Work instruction -
Could you copy the records below exactly, keeping none of the images?

────────

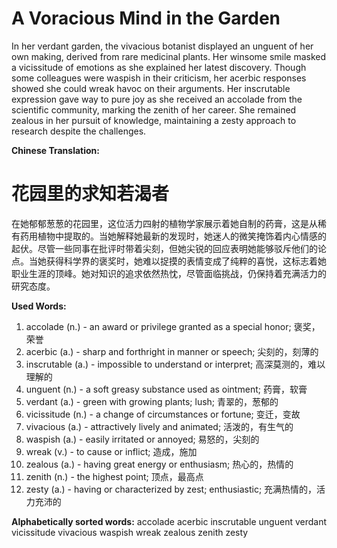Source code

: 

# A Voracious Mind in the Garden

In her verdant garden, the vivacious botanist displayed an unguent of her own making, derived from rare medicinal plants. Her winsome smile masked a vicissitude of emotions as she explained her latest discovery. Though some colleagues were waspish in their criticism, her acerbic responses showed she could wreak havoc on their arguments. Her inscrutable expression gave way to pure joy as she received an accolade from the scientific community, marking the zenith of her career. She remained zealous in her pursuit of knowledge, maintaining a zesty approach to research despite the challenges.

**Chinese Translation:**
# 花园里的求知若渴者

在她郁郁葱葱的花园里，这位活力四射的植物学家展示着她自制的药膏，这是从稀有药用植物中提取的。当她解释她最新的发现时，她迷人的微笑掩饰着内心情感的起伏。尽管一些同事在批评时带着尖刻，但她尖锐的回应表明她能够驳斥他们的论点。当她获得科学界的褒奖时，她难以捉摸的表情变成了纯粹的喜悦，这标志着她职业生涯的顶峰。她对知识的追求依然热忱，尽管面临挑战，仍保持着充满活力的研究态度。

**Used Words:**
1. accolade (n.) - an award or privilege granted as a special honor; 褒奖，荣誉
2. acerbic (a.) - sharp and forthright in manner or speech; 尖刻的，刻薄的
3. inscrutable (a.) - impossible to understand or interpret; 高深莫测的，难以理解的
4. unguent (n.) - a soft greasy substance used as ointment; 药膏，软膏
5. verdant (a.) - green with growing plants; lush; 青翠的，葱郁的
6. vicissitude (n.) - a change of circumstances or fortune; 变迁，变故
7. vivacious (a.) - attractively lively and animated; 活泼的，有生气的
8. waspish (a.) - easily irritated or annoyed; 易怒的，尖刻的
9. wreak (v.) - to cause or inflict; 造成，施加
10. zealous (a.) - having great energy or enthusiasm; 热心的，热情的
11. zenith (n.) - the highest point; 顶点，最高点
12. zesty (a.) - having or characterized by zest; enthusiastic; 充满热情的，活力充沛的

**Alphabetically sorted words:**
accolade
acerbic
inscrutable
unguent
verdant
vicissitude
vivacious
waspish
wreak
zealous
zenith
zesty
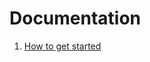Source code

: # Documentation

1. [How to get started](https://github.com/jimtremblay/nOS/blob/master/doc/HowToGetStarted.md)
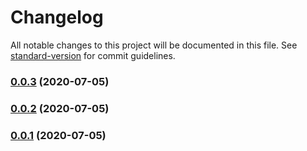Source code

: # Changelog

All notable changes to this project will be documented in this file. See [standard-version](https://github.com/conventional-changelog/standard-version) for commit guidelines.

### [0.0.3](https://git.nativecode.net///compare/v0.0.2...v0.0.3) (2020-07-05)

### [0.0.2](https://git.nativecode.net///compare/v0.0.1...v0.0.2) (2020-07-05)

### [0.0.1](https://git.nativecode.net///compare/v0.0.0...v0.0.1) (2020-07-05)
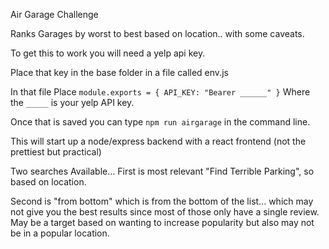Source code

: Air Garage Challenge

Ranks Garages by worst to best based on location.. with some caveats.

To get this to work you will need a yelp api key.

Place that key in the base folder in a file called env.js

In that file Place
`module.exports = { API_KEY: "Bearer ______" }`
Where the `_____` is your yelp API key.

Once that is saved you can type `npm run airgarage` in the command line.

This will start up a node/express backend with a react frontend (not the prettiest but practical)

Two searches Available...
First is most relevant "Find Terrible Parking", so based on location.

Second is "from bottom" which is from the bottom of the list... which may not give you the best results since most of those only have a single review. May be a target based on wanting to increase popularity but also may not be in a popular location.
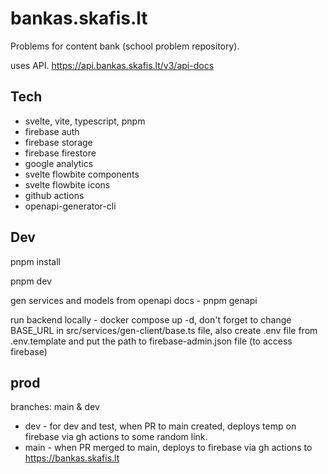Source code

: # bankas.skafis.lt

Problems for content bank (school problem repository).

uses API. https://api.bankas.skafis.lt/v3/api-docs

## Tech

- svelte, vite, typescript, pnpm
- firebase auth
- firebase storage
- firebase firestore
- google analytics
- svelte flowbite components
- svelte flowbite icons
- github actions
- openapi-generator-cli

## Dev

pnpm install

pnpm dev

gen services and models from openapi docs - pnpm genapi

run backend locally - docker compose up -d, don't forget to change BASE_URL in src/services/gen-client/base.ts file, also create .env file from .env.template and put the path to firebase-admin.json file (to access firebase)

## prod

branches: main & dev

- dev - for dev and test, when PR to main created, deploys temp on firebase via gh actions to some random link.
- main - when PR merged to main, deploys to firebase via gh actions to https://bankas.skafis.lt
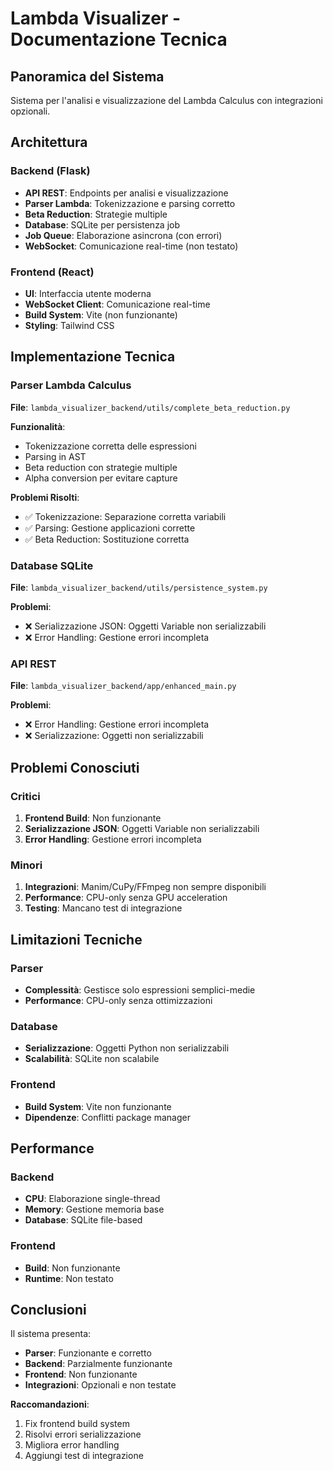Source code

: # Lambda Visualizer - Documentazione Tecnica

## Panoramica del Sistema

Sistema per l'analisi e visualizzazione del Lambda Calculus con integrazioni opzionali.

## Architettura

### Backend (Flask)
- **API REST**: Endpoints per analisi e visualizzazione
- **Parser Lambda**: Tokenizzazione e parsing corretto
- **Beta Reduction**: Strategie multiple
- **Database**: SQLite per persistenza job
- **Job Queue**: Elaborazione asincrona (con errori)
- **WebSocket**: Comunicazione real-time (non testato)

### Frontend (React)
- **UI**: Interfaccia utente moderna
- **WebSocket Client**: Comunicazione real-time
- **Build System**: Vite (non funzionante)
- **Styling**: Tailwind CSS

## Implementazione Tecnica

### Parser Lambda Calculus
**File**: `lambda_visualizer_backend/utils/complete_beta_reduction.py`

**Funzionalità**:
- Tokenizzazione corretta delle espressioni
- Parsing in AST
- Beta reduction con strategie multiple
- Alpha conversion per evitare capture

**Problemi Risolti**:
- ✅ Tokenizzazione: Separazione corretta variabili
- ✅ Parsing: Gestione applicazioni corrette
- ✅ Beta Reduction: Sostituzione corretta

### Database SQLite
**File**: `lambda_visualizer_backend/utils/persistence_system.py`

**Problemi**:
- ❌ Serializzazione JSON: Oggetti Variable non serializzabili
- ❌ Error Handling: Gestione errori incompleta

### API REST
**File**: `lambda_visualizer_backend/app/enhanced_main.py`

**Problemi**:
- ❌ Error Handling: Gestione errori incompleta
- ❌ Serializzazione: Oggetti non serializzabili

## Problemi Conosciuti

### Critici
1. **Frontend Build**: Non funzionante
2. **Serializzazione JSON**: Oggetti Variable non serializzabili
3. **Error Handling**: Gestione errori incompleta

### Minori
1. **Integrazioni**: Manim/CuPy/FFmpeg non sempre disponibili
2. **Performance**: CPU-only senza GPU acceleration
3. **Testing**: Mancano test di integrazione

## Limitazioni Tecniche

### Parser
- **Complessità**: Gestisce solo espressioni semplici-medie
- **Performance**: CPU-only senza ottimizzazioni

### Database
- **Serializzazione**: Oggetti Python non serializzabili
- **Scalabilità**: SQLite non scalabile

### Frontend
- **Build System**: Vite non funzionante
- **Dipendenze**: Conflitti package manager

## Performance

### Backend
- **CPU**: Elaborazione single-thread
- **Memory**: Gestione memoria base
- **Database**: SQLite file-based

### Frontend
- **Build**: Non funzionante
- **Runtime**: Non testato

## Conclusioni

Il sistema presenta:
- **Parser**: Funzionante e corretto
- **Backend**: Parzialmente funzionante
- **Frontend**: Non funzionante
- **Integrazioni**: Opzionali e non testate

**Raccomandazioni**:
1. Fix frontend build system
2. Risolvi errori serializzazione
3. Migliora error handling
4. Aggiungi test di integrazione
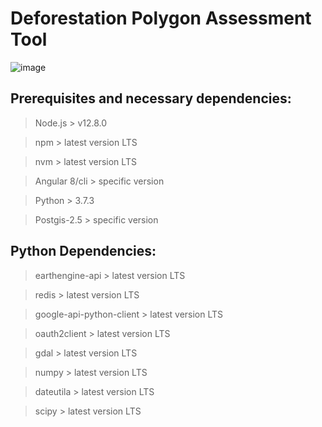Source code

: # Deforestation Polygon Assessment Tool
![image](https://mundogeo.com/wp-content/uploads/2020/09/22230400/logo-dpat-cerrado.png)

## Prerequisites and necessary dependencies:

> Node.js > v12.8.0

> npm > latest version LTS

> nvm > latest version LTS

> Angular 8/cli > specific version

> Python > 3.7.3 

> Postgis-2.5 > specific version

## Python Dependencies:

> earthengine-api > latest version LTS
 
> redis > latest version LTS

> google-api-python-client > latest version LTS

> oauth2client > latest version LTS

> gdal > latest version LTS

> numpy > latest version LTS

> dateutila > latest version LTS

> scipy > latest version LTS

────────

Answer section -
Source code

: 

# A Voracious Mind in the Garden

In her verdant garden, the vivacious botanist displayed an unguent of her own making, derived from rare medicinal plants. Her winsome smile masked a vicissitude of emotions as she explained her latest discovery. Though some colleagues were waspish in their criticism, her acerbic responses showed she could wreak havoc on their arguments. Her inscrutable expression gave way to pure joy as she received an accolade from the scientific community, marking the zenith of her career. She remained zealous in her pursuit of knowledge, maintaining a zesty approach to research despite the challenges.

**Chinese Translation:**
# 花园里的求知若渴者

在她郁郁葱葱的花园里，这位活力四射的植物学家展示着她自制的药膏，这是从稀有药用植物中提取的。当她解释她最新的发现时，她迷人的微笑掩饰着内心情感的起伏。尽管一些同事在批评时带着尖刻，但她尖锐的回应表明她能够驳斥他们的论点。当她获得科学界的褒奖时，她难以捉摸的表情变成了纯粹的喜悦，这标志着她职业生涯的顶峰。她对知识的追求依然热忱，尽管面临挑战，仍保持着充满活力的研究态度。

**Used Words:**
1. accolade (n.) - an award or privilege granted as a special honor; 褒奖，荣誉
2. acerbic (a.) - sharp and forthright in manner or speech; 尖刻的，刻薄的
3. inscrutable (a.) - impossible to understand or interpret; 高深莫测的，难以理解的
4. unguent (n.) - a soft greasy substance used as ointment; 药膏，软膏
5. verdant (a.) - green with growing plants; lush; 青翠的，葱郁的
6. vicissitude (n.) - a change of circumstances or fortune; 变迁，变故
7. vivacious (a.) - attractively lively and animated; 活泼的，有生气的
8. waspish (a.) - easily irritated or annoyed; 易怒的，尖刻的
9. wreak (v.) - to cause or inflict; 造成，施加
10. zealous (a.) - having great energy or enthusiasm; 热心的，热情的
11. zenith (n.) - the highest point; 顶点，最高点
12. zesty (a.) - having or characterized by zest; enthusiastic; 充满热情的，活力充沛的

**Alphabetically sorted words:**
accolade
acerbic
inscrutable
unguent
verdant
vicissitude
vivacious
waspish
wreak
zealous
zenith
zesty
Source code

: # Documentation

1. [How to get started](https://github.com/jimtremblay/nOS/blob/master/doc/HowToGetStarted.md)
Source code

: # Changelog

All notable changes to this project will be documented in this file. See [standard-version](https://github.com/conventional-changelog/standard-version) for commit guidelines.

### [0.0.3](https://git.nativecode.net///compare/v0.0.2...v0.0.3) (2020-07-05)

### [0.0.2](https://git.nativecode.net///compare/v0.0.1...v0.0.2) (2020-07-05)

### [0.0.1](https://git.nativecode.net///compare/v0.0.0...v0.0.1) (2020-07-05)
Source code

: Air Garage Challenge

Ranks Garages by worst to best based on location.. with some caveats.

To get this to work you will need a yelp api key.

Place that key in the base folder in a file called env.js

In that file Place
`module.exports = { API_KEY: "Bearer ______" }`
Where the `_____` is your yelp API key.

Once that is saved you can type `npm run airgarage` in the command line.

This will start up a node/express backend with a react frontend (not the prettiest but practical)

Two searches Available...
First is most relevant "Find Terrible Parking", so based on location.

Second is "from bottom" which is from the bottom of the list... which may not give you the best results since most of those only have a single review. May be a target based on wanting to increase popularity but also may not be in a popular location.
Source code

: # bankas.skafis.lt

Problems for content bank (school problem repository).

uses API. https://api.bankas.skafis.lt/v3/api-docs

## Tech

- svelte, vite, typescript, pnpm
- firebase auth
- firebase storage
- firebase firestore
- google analytics
- svelte flowbite components
- svelte flowbite icons
- github actions
- openapi-generator-cli

## Dev

pnpm install

pnpm dev

gen services and models from openapi docs - pnpm genapi

run backend locally - docker compose up -d, don't forget to change BASE_URL in src/services/gen-client/base.ts file, also create .env file from .env.template and put the path to firebase-admin.json file (to access firebase)

## prod

branches: main & dev

- dev - for dev and test, when PR to main created, deploys temp on firebase via gh actions to some random link.
- main - when PR merged to main, deploys to firebase via gh actions to https://bankas.skafis.lt
Source code

: # Lambda Visualizer - Documentazione Tecnica

## Panoramica del Sistema

Sistema per l'analisi e visualizzazione del Lambda Calculus con integrazioni opzionali.

## Architettura

### Backend (Flask)
- **API REST**: Endpoints per analisi e visualizzazione
- **Parser Lambda**: Tokenizzazione e parsing corretto
- **Beta Reduction**: Strategie multiple
- **Database**: SQLite per persistenza job
- **Job Queue**: Elaborazione asincrona (con errori)
- **WebSocket**: Comunicazione real-time (non testato)

### Frontend (React)
- **UI**: Interfaccia utente moderna
- **WebSocket Client**: Comunicazione real-time
- **Build System**: Vite (non funzionante)
- **Styling**: Tailwind CSS

## Implementazione Tecnica

### Parser Lambda Calculus
**File**: `lambda_visualizer_backend/utils/complete_beta_reduction.py`

**Funzionalità**:
- Tokenizzazione corretta delle espressioni
- Parsing in AST
- Beta reduction con strategie multiple
- Alpha conversion per evitare capture

**Problemi Risolti**:
- ✅ Tokenizzazione: Separazione corretta variabili
- ✅ Parsing: Gestione applicazioni corrette
- ✅ Beta Reduction: Sostituzione corretta

### Database SQLite
**File**: `lambda_visualizer_backend/utils/persistence_system.py`

**Problemi**:
- ❌ Serializzazione JSON: Oggetti Variable non serializzabili
- ❌ Error Handling: Gestione errori incompleta

### API REST
**File**: `lambda_visualizer_backend/app/enhanced_main.py`

**Problemi**:
- ❌ Error Handling: Gestione errori incompleta
- ❌ Serializzazione: Oggetti non serializzabili

## Problemi Conosciuti

### Critici
1. **Frontend Build**: Non funzionante
2. **Serializzazione JSON**: Oggetti Variable non serializzabili
3. **Error Handling**: Gestione errori incompleta

### Minori
1. **Integrazioni**: Manim/CuPy/FFmpeg non sempre disponibili
2. **Performance**: CPU-only senza GPU acceleration
3. **Testing**: Mancano test di integrazione

## Limitazioni Tecniche

### Parser
- **Complessità**: Gestisce solo espressioni semplici-medie
- **Performance**: CPU-only senza ottimizzazioni

### Database
- **Serializzazione**: Oggetti Python non serializzabili
- **Scalabilità**: SQLite non scalabile

### Frontend
- **Build System**: Vite non funzionante
- **Dipendenze**: Conflitti package manager

## Performance

### Backend
- **CPU**: Elaborazione single-thread
- **Memory**: Gestione memoria base
- **Database**: SQLite file-based

### Frontend
- **Build**: Non funzionante
- **Runtime**: Non testato

## Conclusioni

Il sistema presenta:
- **Parser**: Funzionante e corretto
- **Backend**: Parzialmente funzionante
- **Frontend**: Non funzionante
- **Integrazioni**: Opzionali e non testate

**Raccomandazioni**:
1. Fix frontend build system
2. Risolvi errori serializzazione
3. Migliora error handling
4. Aggiungi test di integrazione
Source code

: # Deforestation Polygon Assessment Tool
![image](https://mundogeo.com/wp-content/uploads/2020/09/22230400/logo-dpat-cerrado.png)

## Prerequisites and necessary dependencies:

> Node.js > v12.8.0

> npm > latest version LTS

> nvm > latest version LTS

> Angular 8/cli > specific version

> Python > 3.7.3 

> Postgis-2.5 > specific version

## Python Dependencies:

> earthengine-api > latest version LTS
 
> redis > latest version LTS

> google-api-python-client > latest version LTS

> oauth2client > latest version LTS

> gdal > latest version LTS

> numpy > latest version LTS

> dateutila > latest version LTS

> scipy > latest version LTS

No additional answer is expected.